Opinion

Bill: Blame me

Get this: Mayor de Blasio is suggesting New Yorkers not re-elect him.

OK, he didn’t come right out and say it. But he did say voters ought to give him the boot come the next election if they conclude he’s not fixing our city schools.

“People have every right to hold me absolutely and totally accountable” for city schools, the mayor told lawmakers Wednesday. “If they find my efforts insufficient,” voters can “remove me, because we have a scheduled election.”

De Blasio made his comments while arguing to make mayoral control of city schools permanent, rather than just extend it three years, as Gov. Cuomo wants.

The mayor’s right: Mayoral control is about holding pols responsible for the performance of public institutions. Before 2002, when the unelected Board of Education ran the system, no one was held accountable.

Trouble is, de Blasio is taking ownership of a broken system where hundreds of schools are failing, nearly two out of three grade-school students are flunking their proficiency tests and the majority of African-American males will never see a high-school diploma.

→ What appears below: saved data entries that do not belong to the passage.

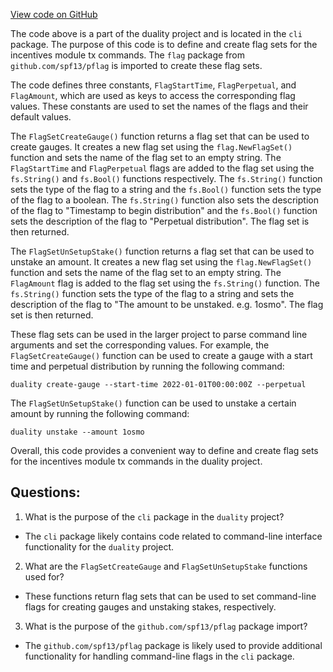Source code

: [View code on GitHub](https://github.com/duality-labs/duality/incentives/client/cli/flags.go)

The code above is a part of the duality project and is located in the `cli` package. The purpose of this code is to define and create flag sets for the incentives module tx commands. The `flag` package from `github.com/spf13/pflag` is imported to create these flag sets.

The code defines three constants, `FlagStartTime`, `FlagPerpetual`, and `FlagAmount`, which are used as keys to access the corresponding flag values. These constants are used to set the names of the flags and their default values.

The `FlagSetCreateGauge()` function returns a flag set that can be used to create gauges. It creates a new flag set using the `flag.NewFlagSet()` function and sets the name of the flag set to an empty string. The `FlagStartTime` and `FlagPerpetual` flags are added to the flag set using the `fs.String()` and `fs.Bool()` functions respectively. The `fs.String()` function sets the type of the flag to a string and the `fs.Bool()` function sets the type of the flag to a boolean. The `fs.String()` function also sets the description of the flag to "Timestamp to begin distribution" and the `fs.Bool()` function sets the description of the flag to "Perpetual distribution". The flag set is then returned.

The `FlagSetUnSetupStake()` function returns a flag set that can be used to unstake an amount. It creates a new flag set using the `flag.NewFlagSet()` function and sets the name of the flag set to an empty string. The `FlagAmount` flag is added to the flag set using the `fs.String()` function. The `fs.String()` function sets the type of the flag to a string and sets the description of the flag to "The amount to be unstaked. e.g. 1osmo". The flag set is then returned.

These flag sets can be used in the larger project to parse command line arguments and set the corresponding values. For example, the `FlagSetCreateGauge()` function can be used to create a gauge with a start time and perpetual distribution by running the following command:

```
duality create-gauge --start-time 2022-01-01T00:00:00Z --perpetual
```

The `FlagSetUnSetupStake()` function can be used to unstake a certain amount by running the following command:

```
duality unstake --amount 1osmo
```

Overall, this code provides a convenient way to define and create flag sets for the incentives module tx commands in the duality project.
## Questions: 
 1. What is the purpose of the `cli` package in the `duality` project?
- The `cli` package likely contains code related to command-line interface functionality for the `duality` project.

2. What are the `FlagSetCreateGauge` and `FlagSetUnSetupStake` functions used for?
- These functions return flag sets that can be used to set command-line flags for creating gauges and unstaking stakes, respectively.

3. What is the purpose of the `github.com/spf13/pflag` package import?
- The `github.com/spf13/pflag` package is likely used to provide additional functionality for handling command-line flags in the `cli` package.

And he has no real plans to fix it.

Nor can he plead poverty. On Thursday, Cuomo released a report highlighting schools that have been failing for as many as 10 years.

These include schools where more than 90 percent of the kids don’t meet grade standards. Turns out per-student funding for these failure factories is twice the average for an American school.

The mayor wants to keep these bad schools open and give them even more money. We have a better idea: If the schools don’t show signs of a turnaround on de Blasio’s watch, voters should do exactly what he says and remove him at the next election.